Data excerpts:
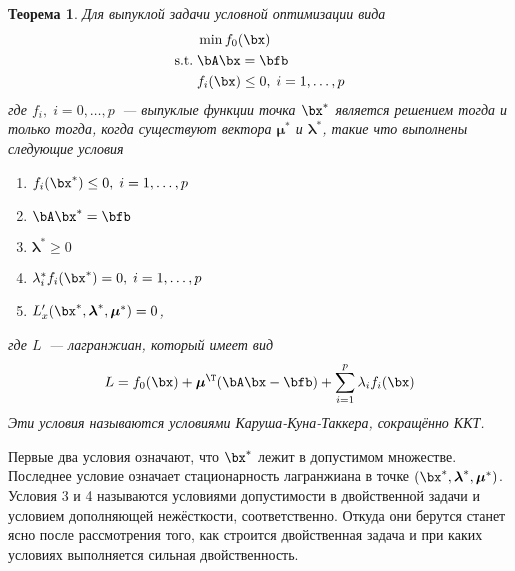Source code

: \documentclass[12pt]{article}
\newcommand{\bmu}{\boldsymbol{\mu}}
\newcommand{\blambda}{\boldsymbol{\lambda}}
\newtheorem{Th}{Теорема}
\begin{document}
\begin{Th}
Для выпуклой задачи условной оптимизации вида
\begin{equation*}
\begin{split}
& \min f_0(\bx)\\
\mathrm{s.t. \;} & \bA\bx = \bfb \\
& f_i(\bx) \leq 0, \; i = 1,\ldots, p
\end{split}
\end{equation*}
где $f_i, \; i=0, \ldots, p$~--- выпуклые функции точка $\bx^*$ является решением тогда и только тогда, когда существуют вектора $\bmu^*$ и $\blambda^*$, такие что выполнены следующие условия
\begin{enumerate}
\item $f_i(\bx^*) \leq 0, \; i = 1,\ldots,p$
\item $\bA\bx^* = \bfb$
\item $\blambda^* \geq 0$
\item $\lambda_i^* f_i(\bx^*) = 0, \; i = 1,\ldots, p$
\item $L'_x (\bx^*, \blambda^*, \bmu^*) = 0$,
\end{enumerate}
где $L$~--- лагранжиан, который имеет вид
\[
L = f_0(\bx) + \bmu^{\T}(\bA\bx - \bfb) + \sum_{i=1}^p\lambda_i f_i(\bx)
\]
Эти условия называются условиями Каруша-Куна-Таккера, сокращённо ККТ. 
\end{Th}

Первые два условия означают, что $\bx^*$ лежит в допустимом множестве.
Последнее условие означает стационарность лагранжиана в точке $(\bx^*, \blambda^*, \bmu^*)$.
Условия 3 и 4 называются условиями допустимости в двойственной задачи и условием дополняющей нежёсткости, соответственно.
Откуда они берутся станет ясно после рассмотрения того, как строится двойственная задача и при каких условиях выполняется сильная двойственность. 
\end{document}
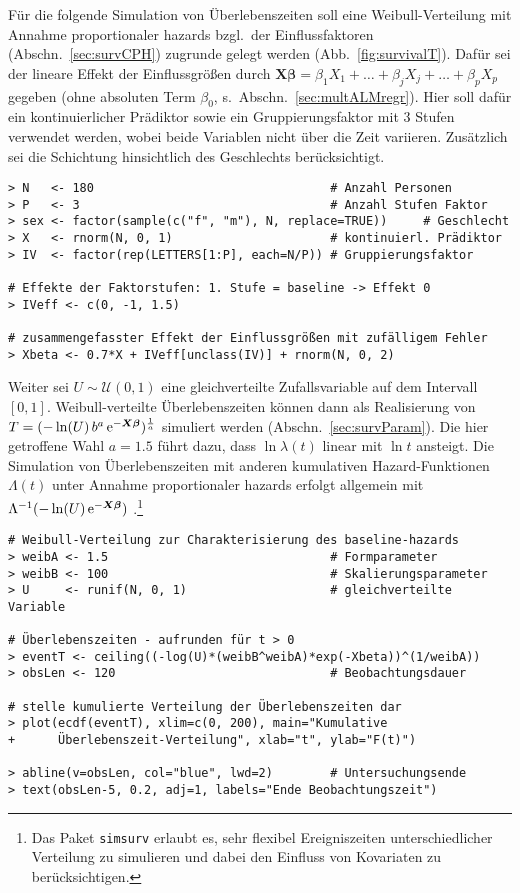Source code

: Für die folgende Simulation von Überlebenszeiten soll eine Weibull-Verteilung mit Annahme proportionaler hazards bzgl.\ der Einflussfaktoren (Abschn.\ \ref{sec:survCPH}) zugrunde gelegt werden (Abb.\ \ref{fig:survivalT}). Dafür sei der lineare Effekt der Einflussgrößen durch $\bm{X} \bm{\beta} = \beta_{1} X_{1} + \dots + \beta_{j} X_{j} + \dots + \beta_{p} X_{p}$ gegeben (ohne absoluten Term $\beta_{0}$, s.\ Abschn.\ \ref{sec:multALMregr}). Hier soll dafür ein kontinuierlicher Prädiktor sowie ein Gruppierungsfaktor mit $3$ Stufen verwendet werden, wobei beide Variablen nicht über die Zeit variieren. Zusätzlich sei die Schichtung hinsichtlich des Geschlechts berücksichtigt.
\begin{lstlisting}
> N   <- 180                                 # Anzahl Personen
> P   <- 3                                   # Anzahl Stufen Faktor
> sex <- factor(sample(c("f", "m"), N, replace=TRUE))     # Geschlecht
> X   <- rnorm(N, 0, 1)                      # kontinuierl. Prädiktor
> IV  <- factor(rep(LETTERS[1:P], each=N/P)) # Gruppierungsfaktor

# Effekte der Faktorstufen: 1. Stufe = baseline -> Effekt 0
> IVeff <- c(0, -1, 1.5)

# zusammengefasster Effekt der Einflussgrößen mit zufälligem Fehler
> Xbeta <- 0.7*X + IVeff[unclass(IV)] + rnorm(N, 0, 2)
\end{lstlisting}

Weiter sei $U \sim \mathcal{U}(0, 1)$ eine gleichverteilte Zufallsvariable auf dem Intervall $[0, 1]$. Weibull-verteilte Überlebenszeiten können dann als Realisierung von $T = (-\ln(U) \, b^{a} \, {\mathrm{e}}^{-\bm{X} \bm{\beta}})^{\frac{1}{a}}$ simuliert werden (Abschn.\ \ref{sec:survParam}). Die hier getroffene Wahl $a = 1.5$ führt dazu, dass $\ln \lambda(t)$ linear mit $\ln t$ ansteigt. Die Simulation von Überlebenszeiten mit anderen kumulativen Hazard-Funktionen $\Lambda(t)$ unter Annahme proportionaler hazards erfolgt allgemein mit $\Lambda^{-1}(-\ln(U) \, {\mathrm{e}}^{-\bm{X} \bm{\beta}})$ \cite{Bender2005}.\footnote{Das Paket \lstinline!simsurv! \cite{Brilleman2021} erlaubt es, sehr flexibel Ereigniszeiten unterschiedlicher Verteilung zu simulieren und dabei den Einfluss von Kovariaten zu berücksichtigen.}
\begin{lstlisting}
# Weibull-Verteilung zur Charakterisierung des baseline-hazards
> weibA <- 1.5                               # Formparameter
> weibB <- 100                               # Skalierungsparameter
> U     <- runif(N, 0, 1)                    # gleichverteilte Variable

# Überlebenszeiten - aufrunden für t > 0
> eventT <- ceiling((-log(U)*(weibB^weibA)*exp(-Xbeta))^(1/weibA))
> obsLen <- 120                              # Beobachtungsdauer

# stelle kumulierte Verteilung der Überlebenszeiten dar
> plot(ecdf(eventT), xlim=c(0, 200), main="Kumulative
+      Überlebenszeit-Verteilung", xlab="t", ylab="F(t)")

> abline(v=obsLen, col="blue", lwd=2)        # Untersuchungsende
> text(obsLen-5, 0.2, adj=1, labels="Ende Beobachtungszeit")
\end{lstlisting}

→ **What the exercise asks**:
Those lines above that contain the string "Weibull" should be returned.

→ **Expected output**:
: Für die folgende Simulation von Überlebenszeiten soll eine Weibull-Verteilung mit Annahme proportionaler hazards bzgl.\ der Einflussfaktoren (Abschn.\ \ref{sec:survCPH}) zugrunde gelegt werden (Abb.\ \ref{fig:survivalT}). Dafür sei der lineare Effekt der Einflussgrößen durch $\bm{X} \bm{\beta} = \beta_{1} X_{1} + \dots + \beta_{j} X_{j} + \dots + \beta_{p} X_{p}$ gegeben (ohne absoluten Term $\beta_{0}$, s.\ Abschn.\ \ref{sec:multALMregr}). Hier soll dafür ein kontinuierlicher Prädiktor sowie ein Gruppierungsfaktor mit $3$ Stufen verwendet werden, wobei beide Variablen nicht über die Zeit variieren. Zusätzlich sei die Schichtung hinsichtlich des Geschlechts berücksichtigt.
Weiter sei $U \sim \mathcal{U}(0, 1)$ eine gleichverteilte Zufallsvariable auf dem Intervall $[0, 1]$. Weibull-verteilte Überlebenszeiten können dann als Realisierung von $T = (-\ln(U) \, b^{a} \, {\mathrm{e}}^{-\bm{X} \bm{\beta}})^{\frac{1}{a}}$ simuliert werden (Abschn.\ \ref{sec:survParam}). Die hier getroffene Wahl $a = 1.5$ führt dazu, dass $\ln \lambda(t)$ linear mit $\ln t$ ansteigt. Die Simulation von Überlebenszeiten mit anderen kumulativen Hazard-Funktionen $\Lambda(t)$ unter Annahme proportionaler hazards erfolgt allgemein mit $\Lambda^{-1}(-\ln(U) \, {\mathrm{e}}^{-\bm{X} \bm{\beta}})$ \cite{Bender2005}.\footnote{Das Paket \lstinline!simsurv! \cite{Brilleman2021} erlaubt es, sehr flexibel Ereigniszeiten unterschiedlicher Verteilung zu simulieren und dabei den Einfluss von Kovariaten zu berücksichtigen.}
# Weibull-Verteilung zur Charakterisierung des baseline-hazards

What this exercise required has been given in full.